Besides, in the actual layout design, there may be a necessity to correct the arrangement of the area pad cells and the wiring pattern cells because of the modifications of requirements, circuits, or the like. Even in such a case, the shape of the pad, the shape of the wiring, the width of the wiring, and the like can be corrected easily by replacing the area pad cells and the wiring pattern cells.

As the handling of layout design data, it is desirable that the data on the area pad cells and the wiring pattern cells, which is generated according to the flows shown in FIGS. 2 and 3, can be handled on the same database as that of the arrangement-wiring data on conventional cells and wiring patterns. For example, when a conventional automatic layout tool is provided with the functions of arranging and wiring area pad cells and wiring pattern cells, all layout data on transistor layers through wiring layers and area pad layers can be generated on the automatic layout tool by using the same design database.

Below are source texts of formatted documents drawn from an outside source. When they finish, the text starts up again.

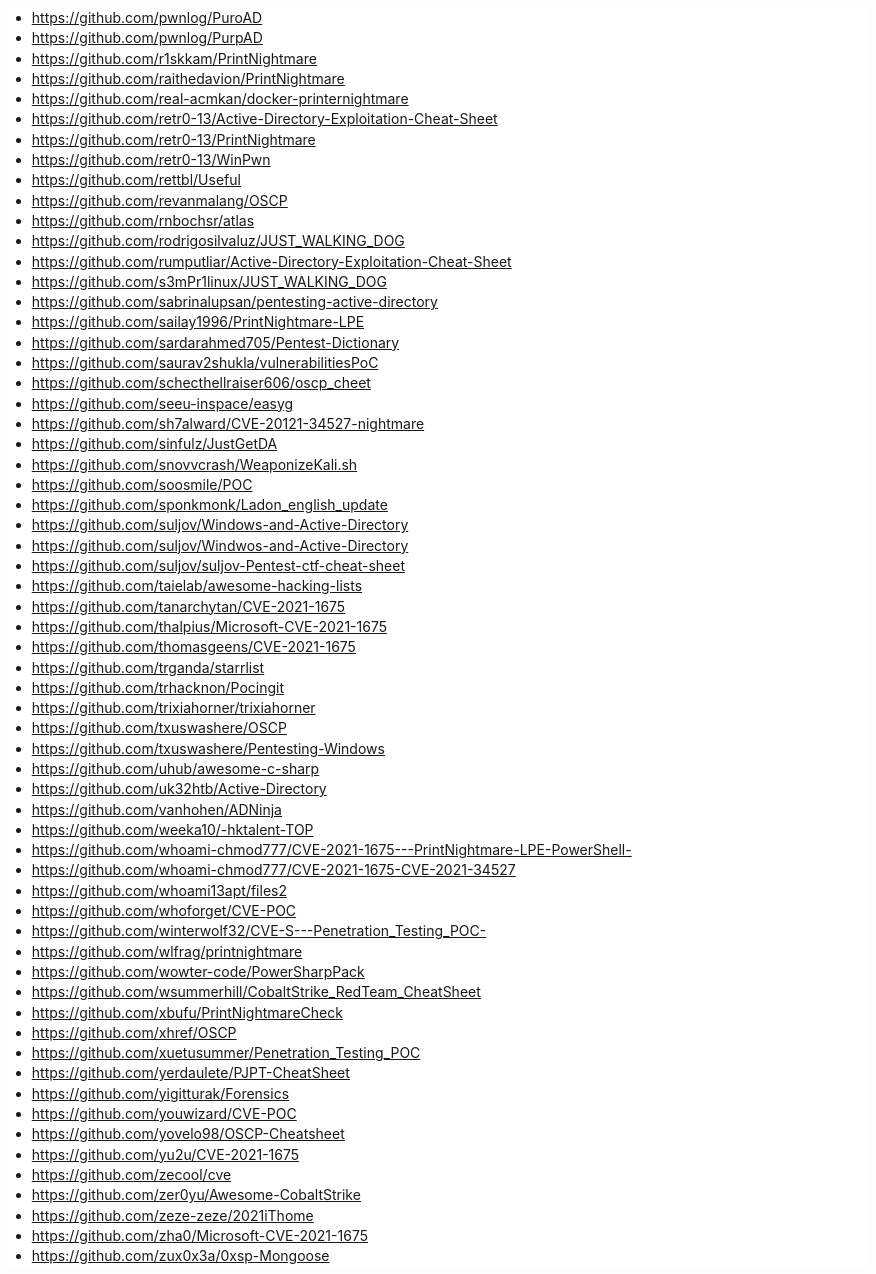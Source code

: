 - https://github.com/pwnlog/PuroAD
- https://github.com/pwnlog/PurpAD
- https://github.com/r1skkam/PrintNightmare
- https://github.com/raithedavion/PrintNightmare
- https://github.com/real-acmkan/docker-printernightmare
- https://github.com/retr0-13/Active-Directory-Exploitation-Cheat-Sheet
- https://github.com/retr0-13/PrintNightmare
- https://github.com/retr0-13/WinPwn
- https://github.com/rettbl/Useful
- https://github.com/revanmalang/OSCP
- https://github.com/rnbochsr/atlas
- https://github.com/rodrigosilvaluz/JUST_WALKING_DOG
- https://github.com/rumputliar/Active-Directory-Exploitation-Cheat-Sheet
- https://github.com/s3mPr1linux/JUST_WALKING_DOG
- https://github.com/sabrinalupsan/pentesting-active-directory
- https://github.com/sailay1996/PrintNightmare-LPE
- https://github.com/sardarahmed705/Pentest-Dictionary
- https://github.com/saurav2shukla/vulnerabilitiesPoC
- https://github.com/schecthellraiser606/oscp_cheet
- https://github.com/seeu-inspace/easyg
- https://github.com/sh7alward/CVE-20121-34527-nightmare
- https://github.com/sinfulz/JustGetDA
- https://github.com/snovvcrash/WeaponizeKali.sh
- https://github.com/soosmile/POC
- https://github.com/sponkmonk/Ladon_english_update
- https://github.com/suljov/Windows-and-Active-Directory
- https://github.com/suljov/Windwos-and-Active-Directory
- https://github.com/suljov/suljov-Pentest-ctf-cheat-sheet
- https://github.com/taielab/awesome-hacking-lists
- https://github.com/tanarchytan/CVE-2021-1675
- https://github.com/thalpius/Microsoft-CVE-2021-1675
- https://github.com/thomasgeens/CVE-2021-1675
- https://github.com/trganda/starrlist
- https://github.com/trhacknon/Pocingit
- https://github.com/trixiahorner/trixiahorner
- https://github.com/txuswashere/OSCP
- https://github.com/txuswashere/Pentesting-Windows
- https://github.com/uhub/awesome-c-sharp
- https://github.com/uk32htb/Active-Directory
- https://github.com/vanhohen/ADNinja
- https://github.com/weeka10/-hktalent-TOP
- https://github.com/whoami-chmod777/CVE-2021-1675---PrintNightmare-LPE-PowerShell-
- https://github.com/whoami-chmod777/CVE-2021-1675-CVE-2021-34527
- https://github.com/whoami13apt/files2
- https://github.com/whoforget/CVE-POC
- https://github.com/winterwolf32/CVE-S---Penetration_Testing_POC-
- https://github.com/wlfrag/printnightmare
- https://github.com/wowter-code/PowerSharpPack
- https://github.com/wsummerhill/CobaltStrike_RedTeam_CheatSheet
- https://github.com/xbufu/PrintNightmareCheck
- https://github.com/xhref/OSCP
- https://github.com/xuetusummer/Penetration_Testing_POC
- https://github.com/yerdaulete/PJPT-CheatSheet
- https://github.com/yigitturak/Forensics
- https://github.com/youwizard/CVE-POC
- https://github.com/yovelo98/OSCP-Cheatsheet
- https://github.com/yu2u/CVE-2021-1675
- https://github.com/zecool/cve
- https://github.com/zer0yu/Awesome-CobaltStrike
- https://github.com/zeze-zeze/2021iThome
- https://github.com/zha0/Microsoft-CVE-2021-1675
- https://github.com/zux0x3a/0xsp-Mongoose

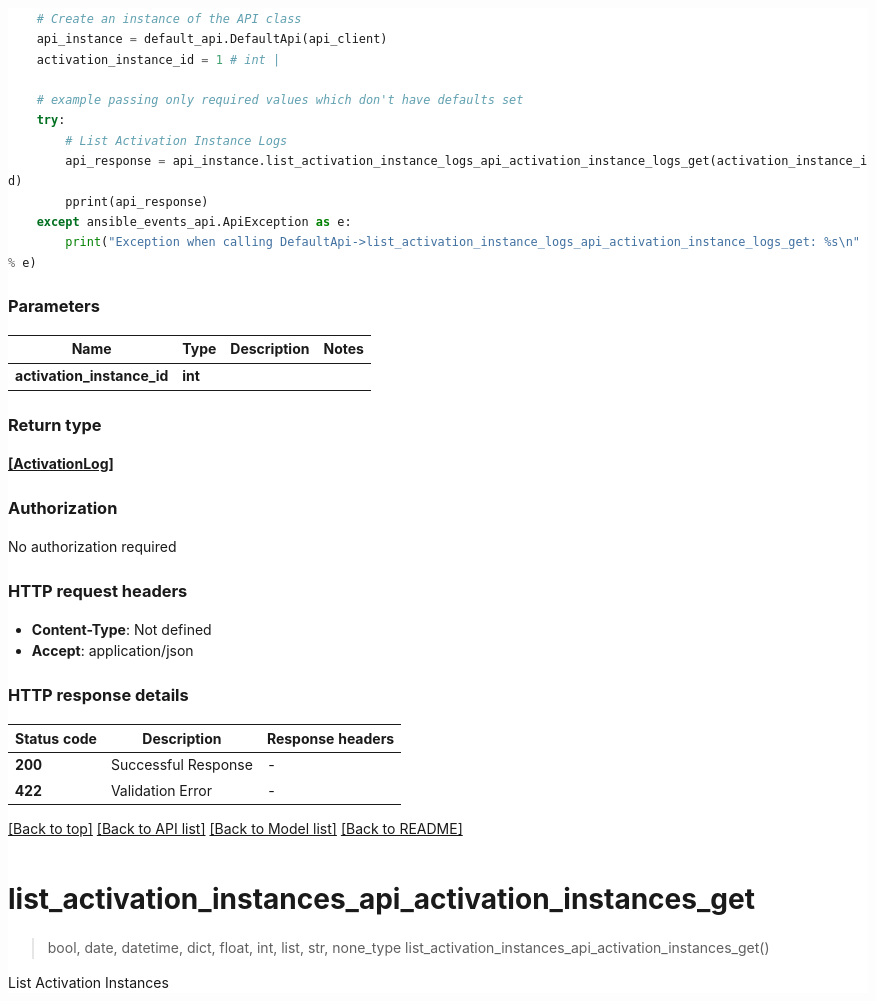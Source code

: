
 ```python
    # Create an instance of the API class
    api_instance = default_api.DefaultApi(api_client)
    activation_instance_id = 1 # int |

    # example passing only required values which don't have defaults set
    try:
        # List Activation Instance Logs
        api_response = api_instance.list_activation_instance_logs_api_activation_instance_logs_get(activation_instance_id)
        pprint(api_response)
    except ansible_events_api.ApiException as e:
        print("Exception when calling DefaultApi->list_activation_instance_logs_api_activation_instance_logs_get: %s\n" % e)
```


### Parameters

Name | Type | Description  | Notes
------------- | ------------- | ------------- | -------------
 **activation_instance_id** | **int**|  |

### Return type

[**[ActivationLog]**](ActivationLog.md)

### Authorization

No authorization required

### HTTP request headers

 - **Content-Type**: Not defined
 - **Accept**: application/json


### HTTP response details

| Status code | Description | Response headers |
|-------------|-------------|------------------|
**200** | Successful Response |  -  |
**422** | Validation Error |  -  |

[[Back to top]](#) [[Back to API list]](../README.md#documentation-for-api-endpoints) [[Back to Model list]](../README.md#documentation-for-models) [[Back to README]](../README.md)

# **list_activation_instances_api_activation_instances_get**
> bool, date, datetime, dict, float, int, list, str, none_type list_activation_instances_api_activation_instances_get()

List Activation Instances
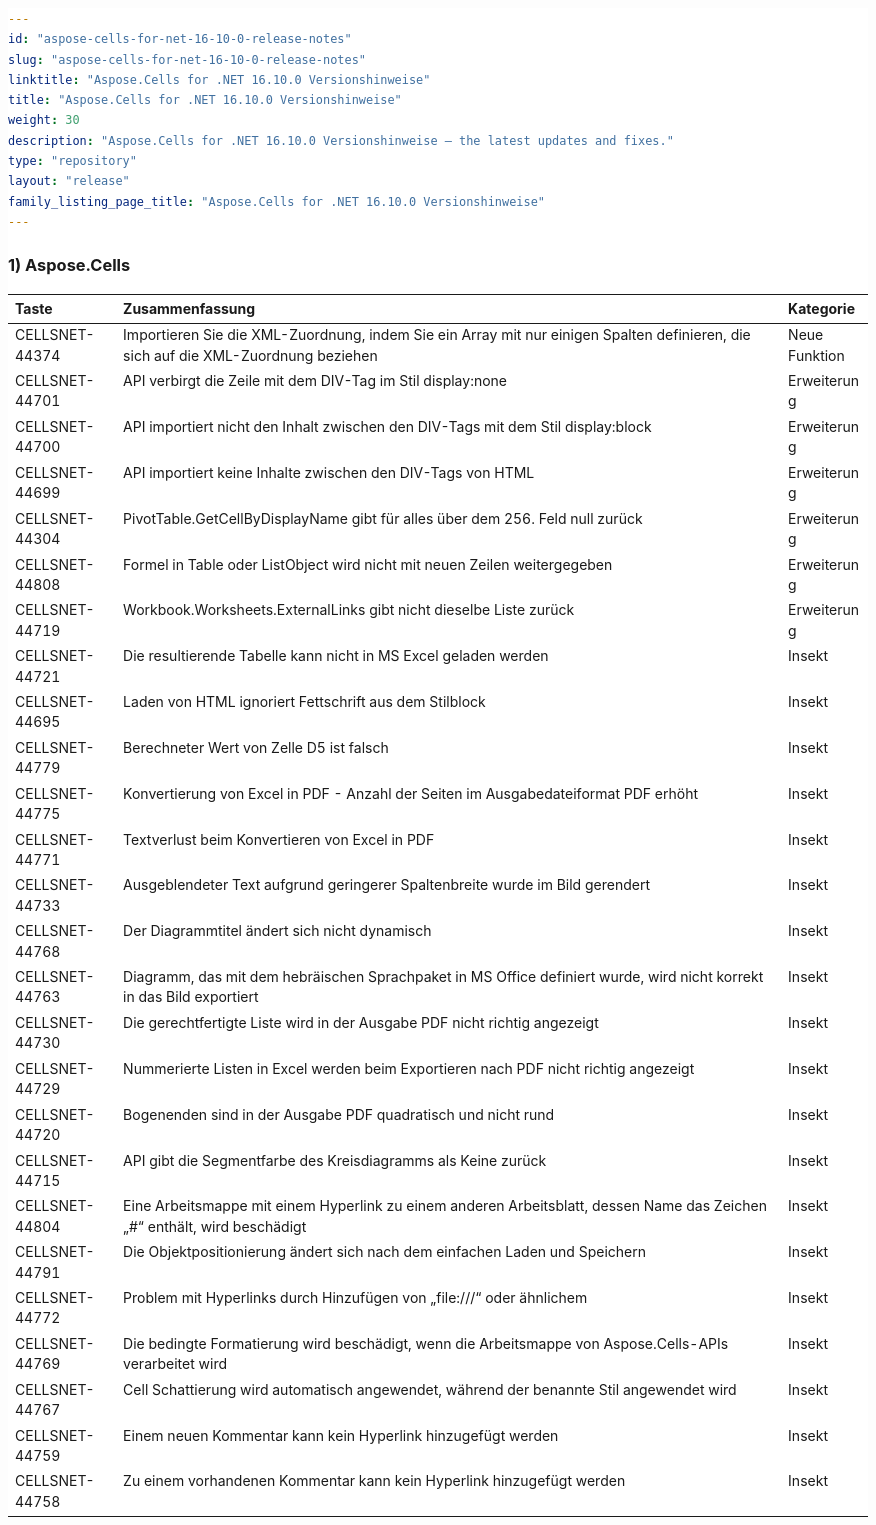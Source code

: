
 ```yaml
---
id: "aspose-cells-for-net-16-10-0-release-notes"
slug: "aspose-cells-for-net-16-10-0-release-notes"
linktitle: "Aspose.Cells for .NET 16.10.0 Versionshinweise"
title: "Aspose.Cells for .NET 16.10.0 Versionshinweise"
weight: 30
description: "Aspose.Cells for .NET 16.10.0 Versionshinweise – the latest updates and fixes."
type: "repository"
layout: "release"
family_listing_page_title: "Aspose.Cells for .NET 16.10.0 Versionshinweise"
---
```

### **1) Aspose.Cells**

|**Taste** |**Zusammenfassung** |**Kategorie** |
|:- |:- |:- |
|CELLSNET-44374 | Importieren Sie die XML-Zuordnung, indem Sie ein Array mit nur einigen Spalten definieren, die sich auf die XML-Zuordnung beziehen| Neue Funktion|
|CELLSNET-44701 | API verbirgt die Zeile mit dem DIV-Tag im Stil display:none| Erweiterung|
|CELLSNET-44700 | API importiert nicht den Inhalt zwischen den DIV-Tags mit dem Stil display:block| Erweiterung|
|CELLSNET-44699 | API importiert keine Inhalte zwischen den DIV-Tags von HTML| Erweiterung|
|CELLSNET-44304 | PivotTable.GetCellByDisplayName gibt für alles über dem 256. Feld null zurück| Erweiterung|
|CELLSNET-44808 | Formel in Table oder ListObject wird nicht mit neuen Zeilen weitergegeben| Erweiterung|
|CELLSNET-44719 | Workbook.Worksheets.ExternalLinks gibt nicht dieselbe Liste zurück| Erweiterung|
|CELLSNET-44721 | Die resultierende Tabelle kann nicht in MS Excel geladen werden| Insekt|
|CELLSNET-44695 | Laden von HTML ignoriert Fettschrift aus dem Stilblock| Insekt|
|CELLSNET-44779 | Berechneter Wert von Zelle D5 ist falsch| Insekt|
|CELLSNET-44775 | Konvertierung von Excel in PDF - Anzahl der Seiten im Ausgabedateiformat PDF erhöht| Insekt|
|CELLSNET-44771 | Textverlust beim Konvertieren von Excel in PDF| Insekt|
|CELLSNET-44733 | Ausgeblendeter Text aufgrund geringerer Spaltenbreite wurde im Bild gerendert| Insekt|
|CELLSNET-44768 |Der Diagrammtitel ändert sich nicht dynamisch| Insekt|
|CELLSNET-44763 | Diagramm, das mit dem hebräischen Sprachpaket in MS Office definiert wurde, wird nicht korrekt in das Bild exportiert| Insekt|
|CELLSNET-44730 | Die gerechtfertigte Liste wird in der Ausgabe PDF nicht richtig angezeigt| Insekt|
|CELLSNET-44729 | Nummerierte Listen in Excel werden beim Exportieren nach PDF nicht richtig angezeigt| Insekt|
|CELLSNET-44720 | Bogenenden sind in der Ausgabe PDF quadratisch und nicht rund| Insekt|
|CELLSNET-44715 | API gibt die Segmentfarbe des Kreisdiagramms als Keine zurück| Insekt|
|CELLSNET-44804 | Eine Arbeitsmappe mit einem Hyperlink zu einem anderen Arbeitsblatt, dessen Name das Zeichen „#“ enthält, wird beschädigt| Insekt|
|CELLSNET-44791 | Die Objektpositionierung ändert sich nach dem einfachen Laden und Speichern| Insekt|
|CELLSNET-44772 | Problem mit Hyperlinks durch Hinzufügen von „file:///“ oder ähnlichem| Insekt|
|CELLSNET-44769 | Die bedingte Formatierung wird beschädigt, wenn die Arbeitsmappe von Aspose.Cells-APIs verarbeitet wird| Insekt|
|CELLSNET-44767 | Cell Schattierung wird automatisch angewendet, während der benannte Stil angewendet wird| Insekt|
|CELLSNET-44759 | Einem neuen Kommentar kann kein Hyperlink hinzugefügt werden| Insekt|
|CELLSNET-44758 | Zu einem vorhandenen Kommentar kann kein Hyperlink hinzugefügt werden| Insekt|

Furthermore, when a recent multifunction integrated layout tool is provided with the functions of arranging and wiring area pad cells and wiring pattern cells, it becomes possible to not only generate all the layout data but conduct their layout verifications and layout analyses. Specifically, it becomes possible to conduct the layout verifications such as checks on design rules and LVS and the layout analyses of RC extraction, delay calculation, crosstalk, electromigration, the amount of power supply voltage drop, base noise, and so on.

Claims

1. A layout method for a semiconductor integrated circuit device using a design library having information on a plurality of cells, wherein

at least one of the cells are made wiring pattern cells,

the wiring pattern cells are stored in the design library,

arrangement positions of the wiring pattern cells are calculated based on the design library and prepared arrangement information or wiring structure information on the wiring pattern cells, and

the wiring pattern cells are arranged automatically.

2. The layout method for a semiconductor integrated circuit device according to claim 1, wherein

at least one of the cells other than the cells produced as the wiring pattern cells are made area pad cells,

the area pad cells are stored in the design library,

arrangement positions of the area pad cells are calculated based on the design library and prepared arrangement information or wiring structure information on the area pad cells, and

the area pad cells are arranged automatically.

3. The layout method for a semiconductor integrated circuit device according to claim 2, wherein the area pad cells and the wiring pattern cells have connecting pins at the boundary portions thereof.